[llvm] [LV][LAA]Add initial support for non-power-of-2 store-load forwarding distance (PR #137873)

Alexey Bataev via llvm-commits llvm-commits at lists.llvm.org
Tue Apr 29 13:44:40 PDT 2025


https://github.com/alexey-bataev created https://github.com/llvm/llvm-project/pull/137873

This patch adds initial support for non-power-of-2 store-load forwarding
distance for targets, which (potentially!) support it.

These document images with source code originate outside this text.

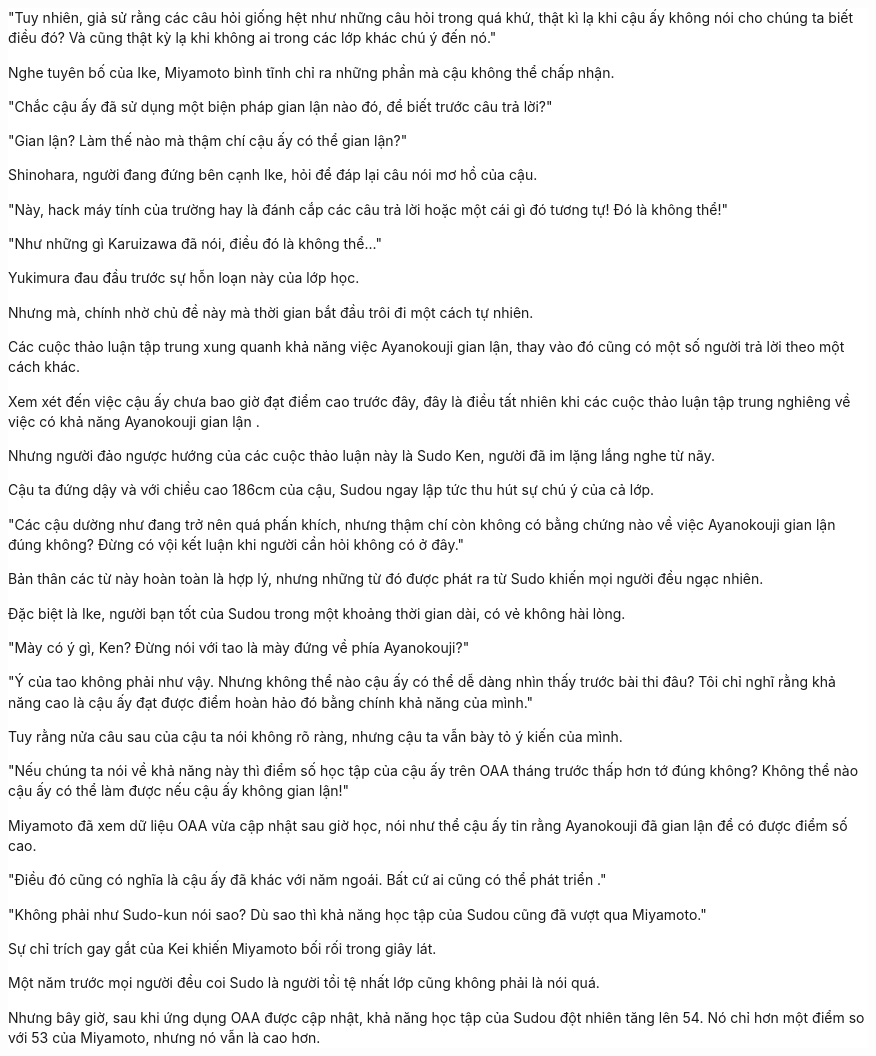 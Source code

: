 "Tuy nhiên, giả sử rằng các câu hỏi giống hệt như những câu hỏi trong quá khứ, thật kì lạ khi cậu ấy không nói cho chúng ta biết điều đó? Và cũng thật kỳ lạ khi không ai trong các lớp khác chú ý đến nó."

Nghe tuyên bố của Ike, Miyamoto bình tĩnh chỉ ra những phần mà cậu không thể chấp nhận.

"Chắc cậu ấy đã sử dụng một biện pháp gian lận nào đó, để biết trước câu trả lời?"

"Gian lận? Làm thế nào mà thậm chí cậu ấy có thể gian lận?"

Shinohara, người đang đứng bên cạnh Ike, hỏi để đáp lại câu nói mơ hồ của cậu.

"Này, hack máy tính của trường hay là đánh cắp các câu trả lời hoặc một cái gì đó tương tự! Đó là không thể!"

"Như những gì Karuizawa đã nói, điều đó là không thể\..."

Yukimura đau đầu trước sự hỗn loạn này của lớp học.

Nhưng mà, chính nhờ chủ đề này mà thời gian bắt đầu trôi đi một cách tự nhiên.

Các cuộc thảo luận tập trung xung quanh khả năng việc Ayanokouji gian lận, thay vào đó cũng có một số người trả lời theo một cách khác.

Xem xét đến việc cậu ấy chưa bao giờ đạt điểm cao trước đây, đây là điều tất nhiên khi các cuộc thảo luận tập trung nghiêng về việc có khả năng Ayanokouji gian lận .

Nhưng người đảo ngược hướng của các cuộc thảo luận này là Sudo Ken, người đã im lặng lắng nghe từ nãy.

Cậu ta đứng dậy và với chiều cao 186cm của cậu, Sudou ngay lập tức thu hút sự chú ý của cả lớp.

"Các cậu dường như đang trở nên quá phấn khích, nhưng thậm chí còn không có bằng chứng nào về việc Ayanokouji gian lận đúng không? Đừng có vội kết luận khi người cần hỏi không có ở đây."

Bản thân các từ này hoàn toàn là hợp lý, nhưng những từ đó được phát ra từ Sudo khiến mọi người đều ngạc nhiên.

Đặc biệt là Ike, người bạn tốt của Sudou trong một khoảng thời gian dài, có vẻ không hài lòng.

"Mày có ý gì, Ken? Đừng nói với tao là mày đứng về phía Ayanokouji?"

"Ý của tao không phải như vậy. Nhưng không thể nào cậu ấy có thể dễ dàng nhìn thấy trước bài thi đâu? Tôi chỉ nghĩ rằng khả năng cao là cậu ấy đạt được điểm hoàn hảo đó bằng chính khả năng của mình."

Tuy rằng nửa câu sau của cậu ta nói không rõ ràng, nhưng cậu ta vẫn bày tỏ ý kiến ​​của mình.

"Nếu chúng ta nói về khả năng này thì điểm số học tập của cậu ấy trên OAA tháng trước thấp hơn tớ đúng không? Không thể nào cậu ấy có thể làm được nếu cậu ấy không gian lận!"

Miyamoto đã xem dữ liệu OAA vừa cập nhật sau giờ học, nói như thể cậu ấy tin rằng Ayanokouji đã gian lận để có được điểm số cao.

"Điều đó cũng có nghĩa là cậu ấy đã khác với năm ngoái. Bất cứ ai cũng có thể phát triển ."

"Không phải như Sudo-kun nói sao? Dù sao thì khả năng học tập của Sudou cũng đã vượt qua Miyamoto."

Sự chỉ trích gay gắt của Kei khiến Miyamoto bối rối trong giây lát.

Một năm trước mọi người đều coi Sudo là người tồi tệ nhất lớp cũng không phải là nói quá.

Nhưng bây giờ, sau khi ứng dụng OAA được cập nhật, khả năng học tập của Sudou đột nhiên tăng lên 54. Nó chỉ hơn một điểm so với 53 của Miyamoto, nhưng nó vẫn là cao hơn.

>From 6142fdf0261e79bcd3e93b3ff63ecc5eafa9c593 Mon Sep 17 00:00:00 2001
From: Alexey Bataev <a.bataev at outlook.com>
Date: Tue, 29 Apr 2025 20:44:31 +0000
Subject: [PATCH] =?UTF-8?q?[=F0=9D=98=80=F0=9D=97=BD=F0=9D=97=BF]=20initia?=
 =?UTF-8?q?l=20version?=
MIME-Version: 1.0
Content-Type: text/plain; charset=UTF-8
Content-Transfer-Encoding: 8bit

Created using spr 1.3.5
---
 .../llvm/Analysis/LoopAccessAnalysis.h        |  43 +++-
 .../Vectorize/LoopVectorizationLegality.h     |   2 +-
 llvm/lib/Analysis/LoopAccessAnalysis.cpp      |  57 ++++-
 .../safe-with-dep-distance-non-power-of-2.ll  | 204 ++++++++++++------
 4 files changed, 218 insertions(+), 88 deletions(-)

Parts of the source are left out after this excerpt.